THE ALPHA MARE, commonly known as M.E. Altieri, is a writer/editor/activist who lives and breathes the art and sport of horse racing—both Arabian and Thoroughbred.
At the tender age of six months, her Grandmother plopped her on the back of a pony. (See photo.) Three years later, Mare first rode a horse—an American Quarter Horse—on her cousin's farm in Stephentown, New York. That same year her Mother and Grandma took her to Green Mountain Park, a now- (sadly) defunct Thoroughbred track in Pownal, Vermont. Next stop, Saratoga Race Course. The seed was planted, and a passion, born.
While she does have other interests (Medieval languages and theology, cats, tigers, etc.) none hold a candle to her passion for horses. She finds that horses are far-more intelligent, compassionate and kind than 99% of the people she meets. Mare's career is fascinating, if nothing else: in 2011, she served as Editor of a beautiful history book, The Purebred Arabian Horses of Iraq: Myths and Realities by Dr. Mohammad bin 'Abdul-'Aziz Al Nujaifi. She's contributed to several international horse racing publications, including Al Badia, Arabian Finish Line, Desert Mirage and Galopp Magasinet.
She's the Founder, Publisher and Editor-in-Chief of f!lly Magazine-- the magazine by, for and about women in horse racing. f!lly will debut in 2013. Both Thoroughbred and Arabian racing--and women, f!llies and mare from all around the world--will be featured in the full-color, beautiful, historic publication. Magazines are the first of the media M.E. wishes to tackle: she's also writing a screenplay, and seeks the perfect venue and producer for her horse racing radio show. She's got the voice; God knows, she has opinions--she feels led to put them together and broadcast to the 51% of the racing fan base that's too-often been overlooked. (Hint: 51%...could it be, women?)
An Alumna of Mount Holyoke College, Mare hopes to use these media, including her blog here at, to encourage women and girls to find their vocations in horse racing and to help make the world a more loving and nurturing place for all equines. When asked to identify her Mentor, the woman who encouraged her to follow her bliss, Mare names the great Penny Chenery. Through these various media projects, Mare hopes to do for other females what Ms. Chenery did for her--open doors, encourage and bless.


Thoroughbred Racing in Saratoga

The Thoroughbred is a distinct, created breed of horse. Saratoga Springs, New York is a unique, pristine city in Upstate New York.

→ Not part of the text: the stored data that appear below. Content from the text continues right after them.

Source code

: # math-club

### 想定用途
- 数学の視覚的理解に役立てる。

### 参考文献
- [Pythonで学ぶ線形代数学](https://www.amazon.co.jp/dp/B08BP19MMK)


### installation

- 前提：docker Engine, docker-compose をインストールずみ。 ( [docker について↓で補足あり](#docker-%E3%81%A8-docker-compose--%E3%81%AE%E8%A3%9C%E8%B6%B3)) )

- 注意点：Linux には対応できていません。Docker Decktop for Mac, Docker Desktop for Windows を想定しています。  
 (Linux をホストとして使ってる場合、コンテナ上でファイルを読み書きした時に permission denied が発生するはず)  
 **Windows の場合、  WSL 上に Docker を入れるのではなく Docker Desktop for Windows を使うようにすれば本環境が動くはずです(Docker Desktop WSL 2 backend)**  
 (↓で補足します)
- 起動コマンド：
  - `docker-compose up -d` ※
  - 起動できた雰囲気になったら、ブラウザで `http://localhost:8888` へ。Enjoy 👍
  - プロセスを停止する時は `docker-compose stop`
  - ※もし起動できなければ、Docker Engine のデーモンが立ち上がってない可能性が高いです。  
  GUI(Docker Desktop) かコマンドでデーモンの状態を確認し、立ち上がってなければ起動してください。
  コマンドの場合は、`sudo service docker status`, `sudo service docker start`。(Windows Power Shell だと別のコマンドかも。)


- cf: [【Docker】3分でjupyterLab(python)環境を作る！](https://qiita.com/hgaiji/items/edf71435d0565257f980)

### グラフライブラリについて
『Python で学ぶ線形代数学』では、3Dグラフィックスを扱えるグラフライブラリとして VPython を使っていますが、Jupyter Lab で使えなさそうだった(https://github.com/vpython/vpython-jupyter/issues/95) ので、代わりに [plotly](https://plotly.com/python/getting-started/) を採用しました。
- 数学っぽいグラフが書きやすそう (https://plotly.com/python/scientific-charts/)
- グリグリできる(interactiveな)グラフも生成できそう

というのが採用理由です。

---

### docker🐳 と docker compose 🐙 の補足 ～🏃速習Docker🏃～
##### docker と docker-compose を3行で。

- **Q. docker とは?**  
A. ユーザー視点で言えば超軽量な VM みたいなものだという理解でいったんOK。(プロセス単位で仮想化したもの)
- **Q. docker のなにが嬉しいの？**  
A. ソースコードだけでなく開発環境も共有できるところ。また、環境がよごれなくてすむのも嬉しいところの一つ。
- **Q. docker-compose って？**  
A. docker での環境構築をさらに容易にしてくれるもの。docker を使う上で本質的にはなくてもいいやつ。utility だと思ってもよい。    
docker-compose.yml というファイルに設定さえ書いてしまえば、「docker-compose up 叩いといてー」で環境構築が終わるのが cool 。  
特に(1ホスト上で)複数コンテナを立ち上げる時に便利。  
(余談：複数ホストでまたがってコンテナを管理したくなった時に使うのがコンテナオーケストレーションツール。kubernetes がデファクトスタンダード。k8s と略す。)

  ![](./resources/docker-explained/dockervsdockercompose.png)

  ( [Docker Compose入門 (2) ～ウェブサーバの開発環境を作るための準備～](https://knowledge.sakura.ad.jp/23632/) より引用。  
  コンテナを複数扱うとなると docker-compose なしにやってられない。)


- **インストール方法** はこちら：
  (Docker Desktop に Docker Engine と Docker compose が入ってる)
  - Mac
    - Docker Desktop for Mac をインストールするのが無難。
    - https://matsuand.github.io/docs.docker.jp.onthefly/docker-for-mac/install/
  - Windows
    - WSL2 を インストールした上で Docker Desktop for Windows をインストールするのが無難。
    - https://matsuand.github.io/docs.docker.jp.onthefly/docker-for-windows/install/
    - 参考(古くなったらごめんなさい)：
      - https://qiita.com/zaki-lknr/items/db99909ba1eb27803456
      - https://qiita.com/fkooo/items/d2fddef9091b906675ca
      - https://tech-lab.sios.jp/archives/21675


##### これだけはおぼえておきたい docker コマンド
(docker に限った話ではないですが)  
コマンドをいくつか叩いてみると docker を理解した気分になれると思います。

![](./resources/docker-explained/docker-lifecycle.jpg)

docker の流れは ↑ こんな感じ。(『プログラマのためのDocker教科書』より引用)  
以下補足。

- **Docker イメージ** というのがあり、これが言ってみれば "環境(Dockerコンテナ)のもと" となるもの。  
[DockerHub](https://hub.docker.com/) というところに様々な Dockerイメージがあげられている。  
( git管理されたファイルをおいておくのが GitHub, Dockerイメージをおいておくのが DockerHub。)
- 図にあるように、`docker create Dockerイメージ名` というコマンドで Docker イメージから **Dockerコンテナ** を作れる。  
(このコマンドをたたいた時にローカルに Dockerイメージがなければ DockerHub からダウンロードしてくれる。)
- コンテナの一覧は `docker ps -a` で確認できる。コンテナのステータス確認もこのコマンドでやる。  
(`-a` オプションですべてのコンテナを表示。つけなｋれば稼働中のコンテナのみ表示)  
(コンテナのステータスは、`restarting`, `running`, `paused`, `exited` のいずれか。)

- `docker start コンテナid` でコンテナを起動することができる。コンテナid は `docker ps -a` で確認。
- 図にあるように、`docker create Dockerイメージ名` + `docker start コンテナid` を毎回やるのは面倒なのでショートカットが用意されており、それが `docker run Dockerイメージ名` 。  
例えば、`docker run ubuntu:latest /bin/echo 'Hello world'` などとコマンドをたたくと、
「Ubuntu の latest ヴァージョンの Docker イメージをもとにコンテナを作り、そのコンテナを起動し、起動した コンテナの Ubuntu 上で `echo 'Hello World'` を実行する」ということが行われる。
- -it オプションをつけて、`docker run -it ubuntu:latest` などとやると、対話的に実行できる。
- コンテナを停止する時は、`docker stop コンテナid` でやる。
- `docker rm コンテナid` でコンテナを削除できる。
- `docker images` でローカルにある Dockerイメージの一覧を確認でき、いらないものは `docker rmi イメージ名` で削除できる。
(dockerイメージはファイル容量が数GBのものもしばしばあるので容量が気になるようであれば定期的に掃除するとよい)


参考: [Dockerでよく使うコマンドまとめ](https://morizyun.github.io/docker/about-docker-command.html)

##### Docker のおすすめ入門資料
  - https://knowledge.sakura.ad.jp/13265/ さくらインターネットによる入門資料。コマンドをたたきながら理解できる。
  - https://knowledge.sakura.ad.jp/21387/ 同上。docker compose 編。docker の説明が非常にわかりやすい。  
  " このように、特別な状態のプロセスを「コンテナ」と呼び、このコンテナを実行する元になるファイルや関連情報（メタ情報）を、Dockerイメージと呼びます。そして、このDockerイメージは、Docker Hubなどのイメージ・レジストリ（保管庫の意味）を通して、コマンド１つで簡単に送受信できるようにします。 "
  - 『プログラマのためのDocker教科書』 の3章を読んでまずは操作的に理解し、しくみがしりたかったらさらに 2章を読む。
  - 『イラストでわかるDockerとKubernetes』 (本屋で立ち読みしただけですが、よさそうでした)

Put the two together, Thoroughbreds and Saratoga, and you have America's most prestigious, lushly beautiful and important racing meet. For six weeks every summer, the world's best horses, jockeys and trainers come together to compete for trophies, cash and fame.

In this blog, we'll discover All Things Thoroughbred and the lovely international community of horsepeople, both professionals and fans, alike who set up camp in this city. Some come for six weeks, only. Others are here from April through November every year, when the Oklahoma's open. Yet others trek to town to race their mighty steeds—then fall in love with the place; buy a home and move here.

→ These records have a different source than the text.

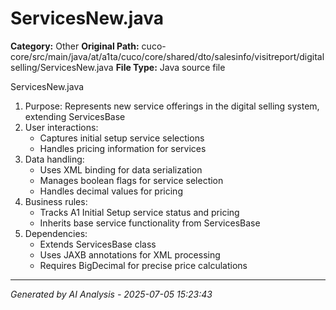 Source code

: # ServicesNew.java

**Category:** Other
**Original Path:** cuco-core/src/main/java/at/a1ta/cuco/core/shared/dto/salesinfo/visitreport/digitalselling/ServicesNew.java
**File Type:** Java source file

ServicesNew.java
1. Purpose: Represents new service offerings in the digital selling system, extending ServicesBase
2. User interactions:
   - Captures initial setup service selections
   - Handles pricing information for services
3. Data handling:
   - Uses XML binding for data serialization
   - Manages boolean flags for service selection
   - Handles decimal values for pricing
4. Business rules:
   - Tracks A1 Initial Setup service status and pricing
   - Inherits base service functionality from ServicesBase
5. Dependencies:
   - Extends ServicesBase class
   - Uses JAXB annotations for XML processing
   - Requires BigDecimal for precise price calculations

---
*Generated by AI Analysis - 2025-07-05 15:23:43*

The Saratoga racing family of humans and horses is a year-round endeavour. You think that all the horses all go elsewhere after Labor Day? Then this blog is for you, too.

(Is the reference, "the Oklahoma" lost on you? Stay tuned, you'll feel like a pro in no time.)

Welcome to the only experience on Earth that can boast of such otherworldly beauty and heart-stopping thrills, all in the same breath: Thoroughbred racing in Saratoga.